Desse modo, a antecipação financeira vinculada à operação de compra e venda — quando formalizada por nota de débito tipo 06 (“pagamento antecipado”) e evento eletrônico de aceite — permanece juridicamente relevante para a apuração automatizada dos tributos sobre o consumo, e não para o IOF. O que se tributa, portanto, não é o adiantamento financeiro em si, mas a relação mercantil subjacente, em consonância com o princípio da neutralidade tributária e com o novo modelo de creditamento financeiro integral instituído pela Lei Complementar nº 214/2025.
A decisão do Supremo reafirma a distinção conceitual entre operações financeiras puras, sujeitas ao IOF, e operações mercantis de fomento à produção, integradas ao regime do IBS e da CBS. Com isso, resguarda-se a coerência do sistema tributário e preserva-se o equilíbrio federativo, evitando a sobreposição de competências entre União, Estados e Municípios.

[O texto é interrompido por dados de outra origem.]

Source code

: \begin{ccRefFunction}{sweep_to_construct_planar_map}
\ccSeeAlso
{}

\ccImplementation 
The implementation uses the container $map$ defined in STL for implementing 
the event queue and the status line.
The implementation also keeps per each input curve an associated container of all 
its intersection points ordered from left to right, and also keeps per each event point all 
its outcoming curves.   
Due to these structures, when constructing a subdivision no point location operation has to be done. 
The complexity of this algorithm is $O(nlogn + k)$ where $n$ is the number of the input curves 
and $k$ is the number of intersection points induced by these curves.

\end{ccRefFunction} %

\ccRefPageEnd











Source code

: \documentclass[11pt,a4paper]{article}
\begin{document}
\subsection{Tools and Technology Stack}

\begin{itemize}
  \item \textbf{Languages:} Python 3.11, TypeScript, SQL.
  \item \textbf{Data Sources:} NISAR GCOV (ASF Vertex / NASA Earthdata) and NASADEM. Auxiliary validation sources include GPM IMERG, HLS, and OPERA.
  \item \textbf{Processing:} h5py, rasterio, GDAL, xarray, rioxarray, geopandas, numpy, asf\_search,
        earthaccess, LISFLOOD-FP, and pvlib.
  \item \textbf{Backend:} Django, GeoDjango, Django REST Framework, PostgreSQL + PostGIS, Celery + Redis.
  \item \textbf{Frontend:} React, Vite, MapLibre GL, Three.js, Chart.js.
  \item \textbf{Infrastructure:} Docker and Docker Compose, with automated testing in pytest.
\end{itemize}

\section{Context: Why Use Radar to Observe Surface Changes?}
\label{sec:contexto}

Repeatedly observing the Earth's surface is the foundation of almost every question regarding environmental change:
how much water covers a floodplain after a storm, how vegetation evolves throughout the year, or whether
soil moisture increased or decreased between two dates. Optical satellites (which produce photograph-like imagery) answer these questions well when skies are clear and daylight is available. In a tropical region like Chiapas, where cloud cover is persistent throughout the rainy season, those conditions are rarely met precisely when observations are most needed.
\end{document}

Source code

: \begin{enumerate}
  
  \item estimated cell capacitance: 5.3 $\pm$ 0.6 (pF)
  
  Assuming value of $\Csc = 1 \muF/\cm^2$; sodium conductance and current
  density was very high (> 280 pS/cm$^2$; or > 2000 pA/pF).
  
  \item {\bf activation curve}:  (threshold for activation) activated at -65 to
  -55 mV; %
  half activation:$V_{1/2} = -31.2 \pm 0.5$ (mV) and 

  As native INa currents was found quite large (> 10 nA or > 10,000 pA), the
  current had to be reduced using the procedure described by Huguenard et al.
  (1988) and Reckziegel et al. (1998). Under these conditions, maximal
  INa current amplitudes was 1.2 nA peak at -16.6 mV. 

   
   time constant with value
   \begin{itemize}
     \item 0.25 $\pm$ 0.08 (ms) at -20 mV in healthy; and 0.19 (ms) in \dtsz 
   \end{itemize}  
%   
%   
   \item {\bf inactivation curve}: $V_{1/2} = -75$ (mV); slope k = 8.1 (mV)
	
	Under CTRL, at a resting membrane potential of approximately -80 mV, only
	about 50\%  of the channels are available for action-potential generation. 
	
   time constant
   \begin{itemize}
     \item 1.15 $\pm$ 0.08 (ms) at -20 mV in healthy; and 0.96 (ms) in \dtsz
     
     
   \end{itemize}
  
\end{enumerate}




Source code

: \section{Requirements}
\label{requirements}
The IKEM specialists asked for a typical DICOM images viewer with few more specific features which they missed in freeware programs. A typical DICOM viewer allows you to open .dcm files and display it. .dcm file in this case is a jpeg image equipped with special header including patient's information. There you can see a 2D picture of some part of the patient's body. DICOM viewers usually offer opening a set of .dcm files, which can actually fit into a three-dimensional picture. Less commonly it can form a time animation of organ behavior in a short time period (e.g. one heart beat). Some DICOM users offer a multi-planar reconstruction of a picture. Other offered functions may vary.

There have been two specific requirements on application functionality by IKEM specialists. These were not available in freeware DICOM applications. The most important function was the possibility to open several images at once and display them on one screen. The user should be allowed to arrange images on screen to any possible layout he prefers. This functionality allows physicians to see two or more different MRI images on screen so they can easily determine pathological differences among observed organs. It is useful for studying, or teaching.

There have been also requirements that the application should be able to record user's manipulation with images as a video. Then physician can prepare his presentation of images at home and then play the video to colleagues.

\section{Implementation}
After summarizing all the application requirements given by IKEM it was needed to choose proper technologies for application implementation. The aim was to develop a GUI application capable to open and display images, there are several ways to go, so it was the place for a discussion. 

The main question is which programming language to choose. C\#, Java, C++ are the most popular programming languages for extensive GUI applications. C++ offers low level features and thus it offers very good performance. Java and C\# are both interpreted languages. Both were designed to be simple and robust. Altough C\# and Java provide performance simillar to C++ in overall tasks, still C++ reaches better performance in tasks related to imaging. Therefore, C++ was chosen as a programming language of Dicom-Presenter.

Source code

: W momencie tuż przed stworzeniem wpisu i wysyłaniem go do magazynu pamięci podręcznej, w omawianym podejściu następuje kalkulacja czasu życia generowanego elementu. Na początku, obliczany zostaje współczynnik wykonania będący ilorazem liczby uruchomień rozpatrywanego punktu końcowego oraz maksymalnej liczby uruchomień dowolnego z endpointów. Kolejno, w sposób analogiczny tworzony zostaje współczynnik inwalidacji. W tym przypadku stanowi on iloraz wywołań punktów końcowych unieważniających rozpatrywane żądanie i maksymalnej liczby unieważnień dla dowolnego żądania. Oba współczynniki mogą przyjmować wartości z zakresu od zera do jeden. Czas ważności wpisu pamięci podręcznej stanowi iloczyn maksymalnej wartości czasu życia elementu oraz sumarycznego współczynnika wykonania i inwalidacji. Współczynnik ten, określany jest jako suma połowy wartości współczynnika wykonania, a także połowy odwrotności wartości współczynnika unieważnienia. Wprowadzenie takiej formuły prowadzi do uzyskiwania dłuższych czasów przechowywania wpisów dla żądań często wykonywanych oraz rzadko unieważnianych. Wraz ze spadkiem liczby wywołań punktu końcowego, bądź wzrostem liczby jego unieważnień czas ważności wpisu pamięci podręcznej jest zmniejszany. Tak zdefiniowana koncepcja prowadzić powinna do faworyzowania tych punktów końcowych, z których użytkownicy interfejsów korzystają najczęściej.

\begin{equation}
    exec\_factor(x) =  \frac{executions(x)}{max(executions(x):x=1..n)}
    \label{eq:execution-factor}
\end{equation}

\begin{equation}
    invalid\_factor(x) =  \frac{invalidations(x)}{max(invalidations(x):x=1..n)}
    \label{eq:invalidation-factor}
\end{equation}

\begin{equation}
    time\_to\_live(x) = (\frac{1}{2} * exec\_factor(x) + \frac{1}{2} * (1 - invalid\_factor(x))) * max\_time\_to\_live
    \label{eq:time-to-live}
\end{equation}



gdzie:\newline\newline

O risco sacado, nessa nova moldura, mantém-se como evento fiscalmente relevante, mas sob natureza mercantil: sua documentação por nota de débito e aceite eletrônico constitui requisito de compliance e segurança jurídica, não de incidência de IOF. Trata-se, assim, de manifestação da própria lógica da reforma tributária, que reconhece o valor documental como expressão do fato gerador e como instrumento de integridade e rastreabilidade das operações econômicas.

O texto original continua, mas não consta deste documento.